--- INSTRUCTIONS FOR THE TASK ---
The expected output is every line of the data exactly as shown, minus the images.

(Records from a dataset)
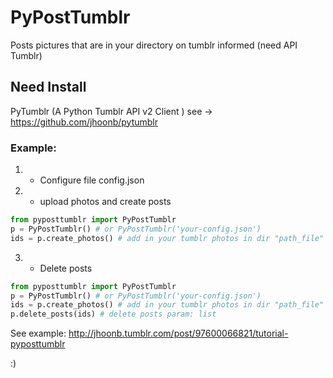 # PyPostTumblr

Posts pictures that are in your directory on tumblr informed (need API Tumblr)

## Need Install 

PyTumblr (A Python Tumblr API v2 Client ) see -> https://github.com/jhoonb/pytumblr


### Example:

1) - Configure file config.json

2) - upload photos and create posts

```python
from pyposttumblr import PyPostTumblr
p = PyPostTumblr() # or PyPostTumblr('your-config.json')
ids = p.create_photos() # add in your tumblr photos in dir "path_file"
```

3) - Delete posts

```python
from pyposttumblr import PyPostTumblr
p = PyPostTumblr() # or PyPostTumblr('your-config.json')
ids = p.create_photos() # add in your tumblr photos in dir "path_file"
p.delete_posts(ids) # delete posts param: list
```

See example: http://jhoonb.tumblr.com/post/97600066821/tutorial-pyposttumblr

:)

--- SOLUTION FOR THIS PROBLEM ---
 # PyPostTumblr

Posts pictures that are in your directory on tumblr informed (need API Tumblr)

## Need Install 

PyTumblr (A Python Tumblr API v2 Client ) see -> https://github.com/jhoonb/pytumblr


### Example:

1) - Configure file config.json

2) - upload photos and create posts

```python
from pyposttumblr import PyPostTumblr
p = PyPostTumblr() # or PyPostTumblr('your-config.json')
ids = p.create_photos() # add in your tumblr photos in dir "path_file"
```

3) - Delete posts

```python
from pyposttumblr import PyPostTumblr
p = PyPostTumblr() # or PyPostTumblr('your-config.json')
ids = p.create_photos() # add in your tumblr photos in dir "path_file"
p.delete_posts(ids) # delete posts param: list
```

See example: http://jhoonb.tumblr.com/post/97600066821/tutorial-pyposttumblr

:)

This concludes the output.